[EXERCISE INPUTS]

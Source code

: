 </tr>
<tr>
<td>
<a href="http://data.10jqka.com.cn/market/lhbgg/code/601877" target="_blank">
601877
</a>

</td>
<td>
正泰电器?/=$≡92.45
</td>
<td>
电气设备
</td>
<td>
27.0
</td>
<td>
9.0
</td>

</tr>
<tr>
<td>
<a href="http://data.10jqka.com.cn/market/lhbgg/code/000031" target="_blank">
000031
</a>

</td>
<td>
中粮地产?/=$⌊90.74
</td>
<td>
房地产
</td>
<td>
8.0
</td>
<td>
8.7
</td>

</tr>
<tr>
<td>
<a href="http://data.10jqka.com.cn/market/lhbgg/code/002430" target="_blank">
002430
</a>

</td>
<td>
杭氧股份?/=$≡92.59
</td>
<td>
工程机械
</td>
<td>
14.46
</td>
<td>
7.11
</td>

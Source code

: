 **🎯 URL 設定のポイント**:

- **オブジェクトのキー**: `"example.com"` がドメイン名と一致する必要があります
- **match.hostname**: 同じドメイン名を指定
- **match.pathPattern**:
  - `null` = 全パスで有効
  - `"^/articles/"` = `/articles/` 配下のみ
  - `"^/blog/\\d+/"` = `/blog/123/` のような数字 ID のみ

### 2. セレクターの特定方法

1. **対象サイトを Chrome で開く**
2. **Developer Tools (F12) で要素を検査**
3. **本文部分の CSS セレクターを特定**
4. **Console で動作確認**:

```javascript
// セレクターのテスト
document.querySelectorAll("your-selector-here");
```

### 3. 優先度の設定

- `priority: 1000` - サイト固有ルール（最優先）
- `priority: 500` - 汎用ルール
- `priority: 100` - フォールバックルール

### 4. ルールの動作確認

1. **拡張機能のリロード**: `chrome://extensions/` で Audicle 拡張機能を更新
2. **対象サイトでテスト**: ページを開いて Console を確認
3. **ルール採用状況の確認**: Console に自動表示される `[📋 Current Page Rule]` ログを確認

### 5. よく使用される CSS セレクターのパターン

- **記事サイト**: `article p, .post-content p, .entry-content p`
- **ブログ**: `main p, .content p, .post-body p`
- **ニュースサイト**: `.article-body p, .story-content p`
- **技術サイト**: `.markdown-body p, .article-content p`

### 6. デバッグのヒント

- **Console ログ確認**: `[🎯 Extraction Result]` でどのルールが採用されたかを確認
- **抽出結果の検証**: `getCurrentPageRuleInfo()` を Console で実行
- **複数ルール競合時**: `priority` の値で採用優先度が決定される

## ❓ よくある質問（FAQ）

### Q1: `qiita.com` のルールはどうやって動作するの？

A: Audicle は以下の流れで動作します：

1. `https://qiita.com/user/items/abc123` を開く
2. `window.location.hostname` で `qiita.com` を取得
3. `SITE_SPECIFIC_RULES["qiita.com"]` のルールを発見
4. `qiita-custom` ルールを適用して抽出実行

[/EXERCISE INPUTS]
[EXERCISE INPUTS]

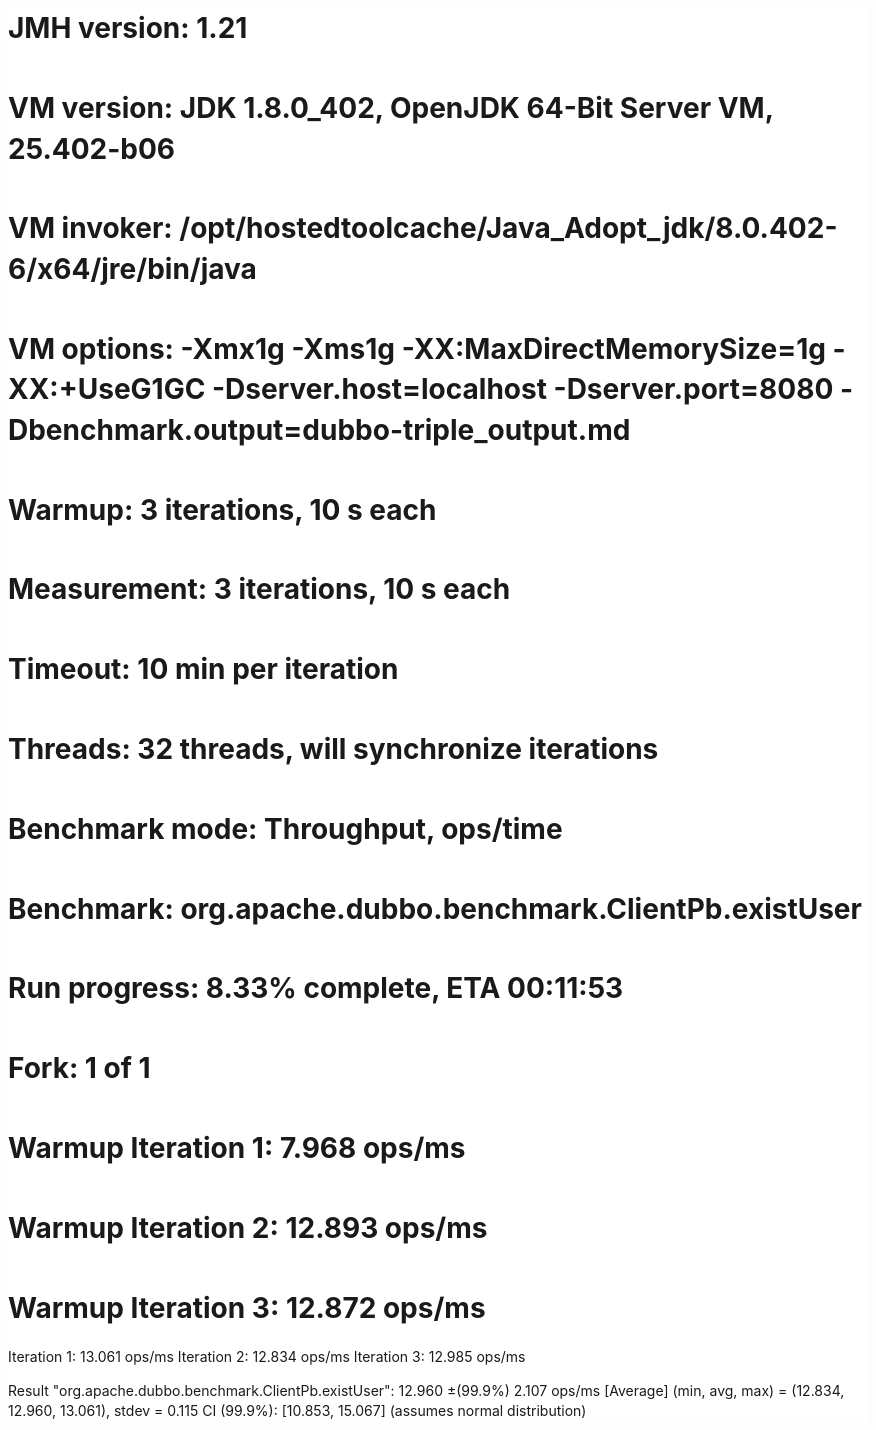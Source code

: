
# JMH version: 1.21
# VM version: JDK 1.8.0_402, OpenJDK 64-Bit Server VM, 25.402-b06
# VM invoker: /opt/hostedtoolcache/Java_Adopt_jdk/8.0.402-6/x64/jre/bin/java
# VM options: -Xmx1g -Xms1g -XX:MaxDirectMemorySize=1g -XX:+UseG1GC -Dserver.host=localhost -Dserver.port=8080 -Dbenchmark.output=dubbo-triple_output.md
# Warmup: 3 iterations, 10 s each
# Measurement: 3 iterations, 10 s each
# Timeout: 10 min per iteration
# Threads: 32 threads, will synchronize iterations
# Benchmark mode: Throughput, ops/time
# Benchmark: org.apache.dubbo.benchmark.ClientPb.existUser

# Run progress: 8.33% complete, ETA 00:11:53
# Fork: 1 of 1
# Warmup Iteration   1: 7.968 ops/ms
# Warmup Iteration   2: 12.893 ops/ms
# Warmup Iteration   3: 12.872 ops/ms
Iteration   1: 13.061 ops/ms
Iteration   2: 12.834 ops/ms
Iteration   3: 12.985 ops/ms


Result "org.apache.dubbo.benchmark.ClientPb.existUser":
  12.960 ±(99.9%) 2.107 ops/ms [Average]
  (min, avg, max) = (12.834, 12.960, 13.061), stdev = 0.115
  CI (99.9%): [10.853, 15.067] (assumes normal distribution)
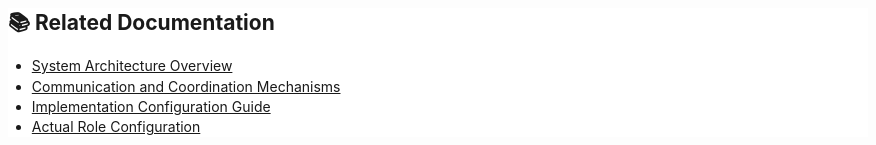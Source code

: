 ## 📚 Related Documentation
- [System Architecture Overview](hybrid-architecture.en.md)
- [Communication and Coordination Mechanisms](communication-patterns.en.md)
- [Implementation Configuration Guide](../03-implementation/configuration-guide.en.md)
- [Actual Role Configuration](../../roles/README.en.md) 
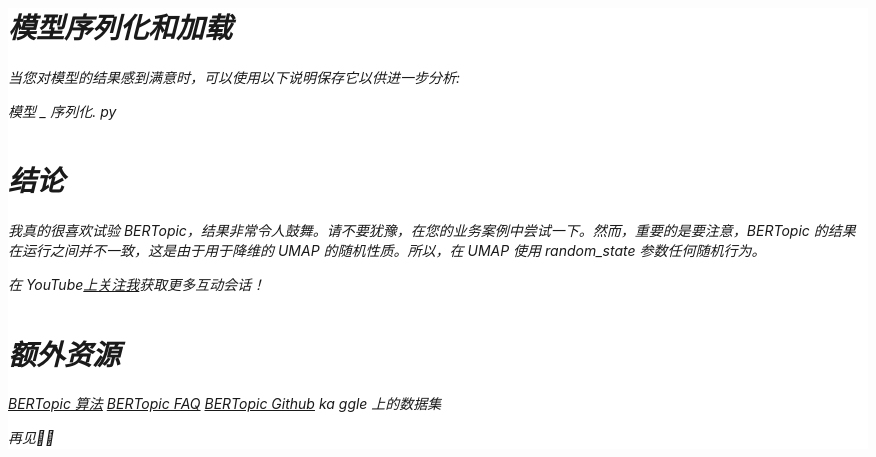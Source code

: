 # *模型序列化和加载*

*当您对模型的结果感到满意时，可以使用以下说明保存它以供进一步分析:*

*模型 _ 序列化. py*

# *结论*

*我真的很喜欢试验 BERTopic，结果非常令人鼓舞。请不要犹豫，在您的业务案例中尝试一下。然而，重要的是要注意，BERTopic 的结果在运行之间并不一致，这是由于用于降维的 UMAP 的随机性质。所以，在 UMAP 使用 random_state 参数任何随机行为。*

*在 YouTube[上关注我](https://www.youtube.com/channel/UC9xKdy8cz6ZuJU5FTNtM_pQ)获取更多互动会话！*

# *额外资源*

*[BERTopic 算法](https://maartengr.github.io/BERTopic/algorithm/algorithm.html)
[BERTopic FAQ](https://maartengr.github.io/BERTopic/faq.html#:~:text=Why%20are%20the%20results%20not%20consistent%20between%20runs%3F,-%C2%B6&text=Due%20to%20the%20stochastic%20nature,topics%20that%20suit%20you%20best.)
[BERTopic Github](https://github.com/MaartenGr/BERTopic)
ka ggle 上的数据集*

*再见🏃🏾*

[/EXERCISE INPUTS]

→ WHAT YOU ARE ASKED TO DO:
Please transcribe exactly the lines above from the line that has "3. **本文部分の CSS セレクターを特定**" up to and including the line that has "3. **ルール採用状況の確認**: Console"; no other line belongs in the answer.

→ SOLUTION FOR THIS TASK:
3. **本文部分の CSS セレクターを特定**
4. **Console で動作確認**:

```javascript
// セレクターのテスト
document.querySelectorAll("your-selector-here");
```

### 3. 優先度の設定

- `priority: 1000` - サイト固有ルール（最優先）
- `priority: 500` - 汎用ルール
- `priority: 100` - フォールバックルール

### 4. ルールの動作確認

1. **拡張機能のリロード**: `chrome://extensions/` で Audicle 拡張機能を更新
2. **対象サイトでテスト**: ページを開いて Console を確認
3. **ルール採用状況の確認**: Console に自動表示される `[📋 Current Page Rule]` ログを確認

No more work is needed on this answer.